The Crow: Salvation is a 2000 American superhero film directed by Bharat Nalluri and written by Chip Johannessen. It is the third installment in The Crow film series and features no returning characters from previous entries. The film stars Kirsten Dunst, Eric Mabius, Jodi Lyn O'Keefe, William Atherton, and Fred Ward. The Crow: Salvation was released direct to video on March 20, 2001 by Dimension Films, the first entry in the series to forgo a wide theatrical release, and received negative reviews from critics.

==Plot==
In Salt Lake City, Alexander "Alex" Frederick Corvis is framed for the murder of his girlfriend, Lauren Randall, and sentenced to death. Three years later, he is executed in the electric chair, suffering a painful death due to lightning overloading the energy of the chair.

The Crow resurrects Alex in the prison morgue and gives him supernatural abilities, allowing him to escape the prison and avenge Lauren's death. Alex follows the crow and finds evidence at the police station that Lauren was killed by a group of corrupt cops, including one with a scar on his arm matching the one he saw just before his execution. Later, at Lauren's grave, he encounters her sister, Erin, where the angel statue sheds a bloody tear. Erin believes that he is guilty, but Alex tells her that he will prove his innocence.

Later, Alex finds Thomas Leonard, the witness in the trial who was bribed to give a perjured testimony and forces him to confess that four members of the police force set Alex up: Martin Toomey, James Erlich, Stan Roberts, and Phillip Dutton.

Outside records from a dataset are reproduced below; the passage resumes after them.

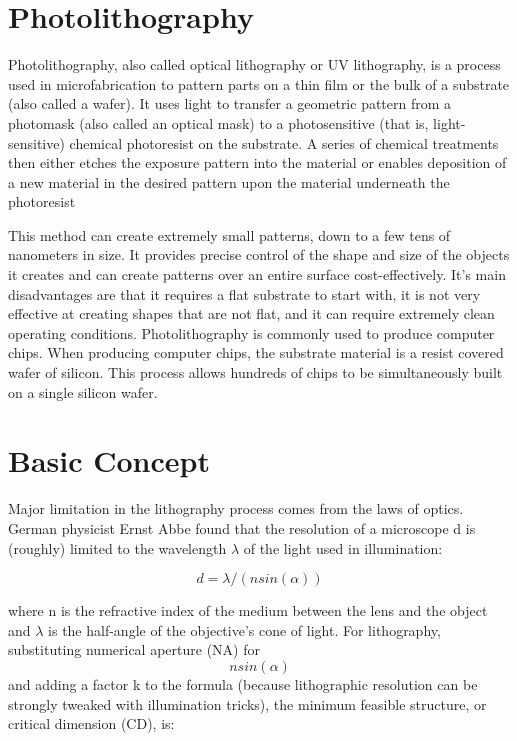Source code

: \documentclass[12pt,a4paper]{report}
\begin{document}
\section{Photolithography}
Photolithography, also called optical lithography or UV lithography, 
is a process used in 
microfabrication to pattern parts on a thin film or the bulk of 
a substrate (also called a wafer). 
It uses light to transfer a geometric pattern from a photomask 
(also called an optical mask) to 
a photosensitive (that is, light-sensitive) chemical photoresist 
on the substrate. A series of 
chemical treatments then either etches the exposure pattern into 
the material or enables deposition 
of a new material in the desired pattern upon the material 
underneath the photoresist

This method can create extremely small patterns, down to a few 
tens of nanometers in size. 
It provides precise control of the shape and size of the objects 
it creates and can create 
patterns over an entire surface cost-effectively. It's main 
disadvantages are that it requires 
a flat substrate to start with, it is not very effective at 
creating shapes that are not flat, 
and it can require extremely clean operating conditions. 
Photolithography is commonly used to produce computer chips. 
When producing computer chips, 
the substrate material is a resist covered wafer of silicon. 
This process allows hundreds of 
chips to be simultaneously built on a single silicon wafer.





\section{Basic Concept}
Major limitation in the lithography process comes from 
the laws of optics. 
German physicist Ernst Abbe found that the resolution 
of a microscope d is 
(roughly) limited to the 
wavelength $\lambda$ of the light used in illumination:

$$d =\lambda/(nsin(\alpha))$$


where n is the refractive index of the medium between the 
lens and the object and 
$\lambda$ is the half-angle of the objective's cone of 
light. For lithography, substituting
numerical aperture (NA) for $$nsin(\alpha)$$ and adding 
a factor k to the formula 
(because lithographic resolution can be strongly tweaked 
with illumination tricks),
the minimum feasible structure, or critical dimension 
(CD), is:
\end{document}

Unbeknownst to him, there was also a fifth officer involved: Detective Madden.

Alex begins his road to vengeance, killing Dutton while saving two young girls he was sexually harassing, but not before reading his mind, discovering his role in Lauren's murder. Dutton tried to rape Lauren that day, only for her to use his gun to shoot Erlich. Alex then confronts Erlich, who assaulted his lawyer, Peter Walsh, at his office and hijacks his car. Alex instigates a police pursuit and crashes Erlich's car, blowing it up with Erlich inside, while also (inadvertently) destroying a police helicopter in the process. Alex drops the list of the cops he is after, and it is later found by Roberts and Toomey. With evidence found in Erlich's car, Alex and Erin find out that Nathan Randall, Erin and Lauren's father, is in business with the corrupt cops and is indirectly responsible for her death when Lauren uncovered the truth. Erin runs away in horror from her father when she is confronted with the truth.

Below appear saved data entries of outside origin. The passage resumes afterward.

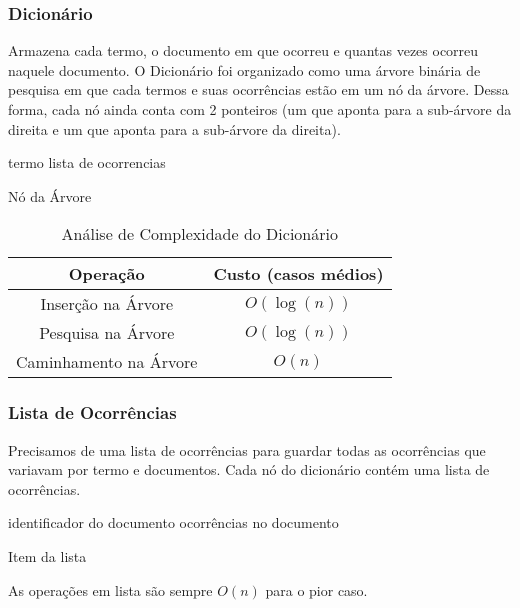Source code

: \documentclass[12pt]{article}
\begin{document}
\subsubsection{Dicionário}
Armazena cada termo, o documento em que ocorreu e quantas
vezes ocorreu naquele documento. O Dicionário foi organizado como uma árvore 
binária de pesquisa em que cada termos e suas ocorrências estão em um nó da 
árvore. Dessa forma, cada nó ainda conta com 2 ponteiros (um que aponta para 
a sub-árvore da direita e um que aponta para a sub-árvore da direita).

\begin{algorithm}[h!]
\begin{footnotesize}
	termo\;
	lista de ocorrencias\;
\caption{Nó da Árvore}
\end{footnotesize}
\end{algorithm}

\begin{table}[ht]
  \caption{Análise de Complexidade do Dicionário}
  \centering
  \begin{footnotesize}
  \begin{tabular}{c c}
  \hline\hline
  Operação & Custo (casos médios) \\
  \hline
  Inserção na Árvore & $O(\log(n))$ \\
  Pesquisa na Árvore & $O(\log(n))$ \\
  Caminhamento na Árvore & $O(n)$ \\
  \hline
  \end{tabular}
  \end{footnotesize}
\end{table}

\subsubsection{Lista de Ocorrências}

Precisamos de uma lista de ocorrências para guardar todas as ocorrências que
variavam por termo e documentos. Cada nó do dicionário contém uma lista de
ocorrências.

\begin{algorithm}[h!]
\begin{footnotesize}
	identificador do documento\;
	ocorrências no documento\;
\caption{Item da lista}
\end{footnotesize}
\end{algorithm}

As operações em lista são sempre $O(n)$ para o pior caso.
\end{document}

Madden is ordered by Police Captain John Book and his secretary (also his lover) to deal with Leonard. Roberts and Toomey interrogate Leonard at his apartment about who killed Dutton and Erlich, and despite Leonard stating it was Alex, he and his wife are killed, orphaning their child. Alex confronts Walsh about his findings with the dirty cops and their connection to a company called DERT. Erin confesses to Alex that she felt guilty for Lauren's murder because she told the cops where they could find her, thinking that they would only arrest Alex. With his powers, Alex shows Erin that Lauren fought off her attackers and that Erin should forgive herself. Captain John Book heads to the prison with his secretary and Madden to investigate the prison break; they discover Alex's body missing from the morgue and the Crow insignia from a broken mirror, confirming that he has been resurrected. When Erin returns home, she finds her father dead, having been killed by Book in an earlier confrontation. Later, Alex finds out from Walsh that one of Nathan's businesses ran DERT, revealing it to be a front for a drug smuggling operation.

Book and Madden break into Walsh's office, where they fatally wound him and kidnap Erin; Walsh leaves a clue for Alex just before Madden finishes him off. Alex starts a fiasco at the Key Club and discovers that Lauren had witnessed Roberts killing a man named Sampson there, leading to her death. He is then confronted by Roberts, Toomey, and a team of cops as a shootout ensues. Alex impales Roberts with a pipe that he breaks off from the ceiling and kills the remaining cops. Madden shows up and tries to kill Alex, but his gunfire accidentally shoots a broken gas pipe. The explosion kills Toomey, and Alex walks out of the fire and sees a dismembered arm in the rubble with the zig-zag scar on it, believing the man with the scar to be among the crowd. The Crow leaves Alex, believing he has "fulfilled his duty". He then loses his ability to heal faster after an incident where he visualized Lauren, but it was a female bystander, whose boyfriend knocks Alex to the ground, giving him a bloody nose.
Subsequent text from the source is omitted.